Christine Guillemot développe l’imagerie des champs de lumière

Spécialiste du traitement de l’image, Christine Guillemot a reçu la bourse européenne de l’ERC dans la catégorie « senior » pour le projet CLIM 2015 (Computational Light Field IMaging).

Montage - Photo Christine Guillemot Inria/M. Bourguet - Multi camera array Stanford U. / Levoy

Les appareils photo ou les caméras vidéos classiques consistent à faire converger la lumière, à travers une lentille, vers une surface sensible à la lumière (pellicule ou capteur numérique). Aujourd’hui d’autres types d’appareils se développent, capables d’enregistrer plusieurs angles de vue en une seule prise. Cela peut se faire au moyen de « rigs », des dispositifs qui accolent plusieurs caméras pour capturer plusieurs angles de vue d’une même scène, ou encore avec des appareils microlentilles, appelés « caméras plénoptiques ». Ils disposent d’une multitude de petites lentilles, qui permettent de capter les différentes orientations des rayons de lumière, et donc ainsi la parallaxe et la profondeur de l’image.

« Ces appareils microlentilles enregistrent un champ de lumière dense, qui permet de changer la mise au point et la profondeur après la prise de vue. Ils n’offrent par contre qu’une faible résolution », explique Christine Guillemot, directrice de recherche Inria, responsable de l’équipe Sirocco commune au centre Inria Rennes – Bretagne Atlantique et à l'IRISA, lauréate de l’ERC pour son projet CLIM 2015 (Computational Light Field IMaging). Les images obtenues à partir d’un rig de caméras, en revanche, sont constituées d’un champ de lumière moins dense (du fait de la distance plus grande entre les deux caméras), mais sont dotées d’une bien meilleure résolution

« Avec le projet CLIM 2015, nous souhaitons apporter notre contribution à ce domaine de recherche en plein essor. Nous visons le meilleur compromis entre la densité du champ de lumière et la résolution de l’image », souligne la chercheuse.

Avec son équipe, elle travaillera à améliorer à la fois la résolution et la compression des fichiers photo et vidéo, ceux-ci étant très volumineux car composés de nombreuses images.

Elle souhaite aussi développer des algorithmes pour l’édition des photos et des vidéos représentées par des champs de lumière, qui pourraient à terme être implémentés dans des logiciels (de la même manière que les programmes Gimp ou Photoshop permettent de retravailler des photos 2D).

« Avec des photos effectuées avec un appareil microlentilles, la difficulté c’est qu’une modification sur une prise de vue doit être cohérente avec les autres prises de vue », note Christine Guillemot.

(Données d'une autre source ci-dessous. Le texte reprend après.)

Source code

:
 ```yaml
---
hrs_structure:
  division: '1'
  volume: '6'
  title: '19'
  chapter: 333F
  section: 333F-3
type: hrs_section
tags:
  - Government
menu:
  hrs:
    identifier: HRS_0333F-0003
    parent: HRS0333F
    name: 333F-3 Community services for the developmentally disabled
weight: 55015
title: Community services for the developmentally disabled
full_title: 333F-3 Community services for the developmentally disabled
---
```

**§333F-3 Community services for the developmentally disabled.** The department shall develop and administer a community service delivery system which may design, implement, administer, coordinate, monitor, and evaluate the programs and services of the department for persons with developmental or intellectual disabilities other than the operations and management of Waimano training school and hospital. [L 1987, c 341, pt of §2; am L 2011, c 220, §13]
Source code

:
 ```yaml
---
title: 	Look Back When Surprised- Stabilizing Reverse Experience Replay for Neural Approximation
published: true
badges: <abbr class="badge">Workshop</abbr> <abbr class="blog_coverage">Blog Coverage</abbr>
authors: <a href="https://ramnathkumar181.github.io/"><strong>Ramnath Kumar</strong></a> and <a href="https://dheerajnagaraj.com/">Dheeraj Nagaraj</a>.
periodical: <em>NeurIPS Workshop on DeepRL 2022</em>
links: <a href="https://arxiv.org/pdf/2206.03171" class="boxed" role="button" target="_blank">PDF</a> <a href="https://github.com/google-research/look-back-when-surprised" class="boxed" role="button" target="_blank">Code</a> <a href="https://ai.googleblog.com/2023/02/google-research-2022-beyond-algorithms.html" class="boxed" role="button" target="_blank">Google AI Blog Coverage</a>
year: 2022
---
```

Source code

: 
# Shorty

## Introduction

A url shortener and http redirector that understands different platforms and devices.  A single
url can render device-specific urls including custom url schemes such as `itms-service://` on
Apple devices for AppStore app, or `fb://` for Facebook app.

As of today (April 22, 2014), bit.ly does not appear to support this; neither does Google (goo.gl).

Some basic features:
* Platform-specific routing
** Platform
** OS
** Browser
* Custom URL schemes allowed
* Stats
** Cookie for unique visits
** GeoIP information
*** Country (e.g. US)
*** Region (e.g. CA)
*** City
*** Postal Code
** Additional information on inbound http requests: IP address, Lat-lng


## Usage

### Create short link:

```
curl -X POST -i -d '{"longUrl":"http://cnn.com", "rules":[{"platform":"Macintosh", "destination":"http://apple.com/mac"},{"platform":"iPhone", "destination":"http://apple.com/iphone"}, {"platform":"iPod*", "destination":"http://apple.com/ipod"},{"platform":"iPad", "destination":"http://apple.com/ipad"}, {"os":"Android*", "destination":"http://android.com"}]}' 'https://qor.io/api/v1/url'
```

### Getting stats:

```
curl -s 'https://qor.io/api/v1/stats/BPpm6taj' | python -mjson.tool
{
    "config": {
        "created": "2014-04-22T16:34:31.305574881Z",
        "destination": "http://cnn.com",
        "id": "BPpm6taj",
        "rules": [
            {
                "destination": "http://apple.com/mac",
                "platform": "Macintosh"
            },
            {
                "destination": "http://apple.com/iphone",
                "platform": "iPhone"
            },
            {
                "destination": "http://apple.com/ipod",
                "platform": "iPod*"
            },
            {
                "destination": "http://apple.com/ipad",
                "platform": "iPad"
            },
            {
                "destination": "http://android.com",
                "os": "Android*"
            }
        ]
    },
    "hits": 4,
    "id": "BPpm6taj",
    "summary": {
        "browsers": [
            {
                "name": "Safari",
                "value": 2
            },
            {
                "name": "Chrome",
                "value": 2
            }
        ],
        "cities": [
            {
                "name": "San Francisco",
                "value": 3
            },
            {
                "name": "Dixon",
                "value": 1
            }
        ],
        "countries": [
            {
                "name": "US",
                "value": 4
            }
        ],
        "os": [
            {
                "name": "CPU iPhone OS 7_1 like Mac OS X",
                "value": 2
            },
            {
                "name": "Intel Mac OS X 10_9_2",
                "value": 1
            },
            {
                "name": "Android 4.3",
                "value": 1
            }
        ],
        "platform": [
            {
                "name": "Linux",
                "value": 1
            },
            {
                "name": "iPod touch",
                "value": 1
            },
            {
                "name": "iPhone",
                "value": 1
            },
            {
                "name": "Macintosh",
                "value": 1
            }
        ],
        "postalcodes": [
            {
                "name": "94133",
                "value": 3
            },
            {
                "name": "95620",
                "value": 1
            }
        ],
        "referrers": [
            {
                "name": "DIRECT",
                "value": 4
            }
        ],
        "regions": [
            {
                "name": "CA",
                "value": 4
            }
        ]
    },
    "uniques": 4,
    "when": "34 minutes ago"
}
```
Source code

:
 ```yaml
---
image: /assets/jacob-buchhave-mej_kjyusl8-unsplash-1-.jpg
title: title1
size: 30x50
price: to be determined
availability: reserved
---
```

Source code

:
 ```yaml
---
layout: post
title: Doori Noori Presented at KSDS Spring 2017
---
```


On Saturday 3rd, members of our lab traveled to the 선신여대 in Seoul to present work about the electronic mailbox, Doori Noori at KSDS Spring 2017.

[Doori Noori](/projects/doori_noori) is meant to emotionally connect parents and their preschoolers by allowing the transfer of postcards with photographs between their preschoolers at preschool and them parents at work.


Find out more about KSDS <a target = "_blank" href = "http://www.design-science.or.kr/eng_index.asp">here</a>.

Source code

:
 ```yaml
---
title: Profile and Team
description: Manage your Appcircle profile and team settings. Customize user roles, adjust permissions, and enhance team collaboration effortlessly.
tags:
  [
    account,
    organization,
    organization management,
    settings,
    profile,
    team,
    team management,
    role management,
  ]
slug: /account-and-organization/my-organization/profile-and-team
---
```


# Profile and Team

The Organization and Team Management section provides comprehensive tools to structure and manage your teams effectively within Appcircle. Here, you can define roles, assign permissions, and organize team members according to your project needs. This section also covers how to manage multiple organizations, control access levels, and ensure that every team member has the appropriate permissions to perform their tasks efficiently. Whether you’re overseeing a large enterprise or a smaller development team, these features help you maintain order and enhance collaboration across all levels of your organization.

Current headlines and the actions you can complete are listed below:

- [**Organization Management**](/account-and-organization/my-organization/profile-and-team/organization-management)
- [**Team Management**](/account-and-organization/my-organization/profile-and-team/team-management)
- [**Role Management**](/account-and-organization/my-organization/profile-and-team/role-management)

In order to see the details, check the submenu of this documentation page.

L’une des premières caméras microlentilles

Pour mener à bien ce projet en cinq ans, Christine Guillemot envisage d'embaucher 4 doctorants, 5 post-doctorants et 1 ingénieur, financés par la bourse de 2,5 M€ qu’elle a obtenue de l'ERC. Elle a également acquis une caméra microlentilles, parmi les premières disponibles sur le marché, pour travailler sur des fichiers vidéo.

« Le financement de l'ERC donne une vision à long terme et assure un financement sur la durée».

Après un doctorat à l’ENST (École nationale supérieure des télécommunications) de Paris, Christine Guillemot a travaillé de 1985 à 1997 chez France Télécom / CNET, où elle a contribué à divers projets pour la TV, l’HDTV et les applications multimédia. Directrice de recherche Inria depuis 1997, elle a été distinguée en 2013 du titre de Fellow of the Institute of Electrical and Electronics Engineers, la plus grande société savante internationale dans le domaine. Grâce au Google Faculty Research Award, obtenu en 2014, elle a commencé à s’intéresser aux caméras de champ de lumière ; ces premiers tests lui ont permis de lancer ensuite le projet CLIM 2015.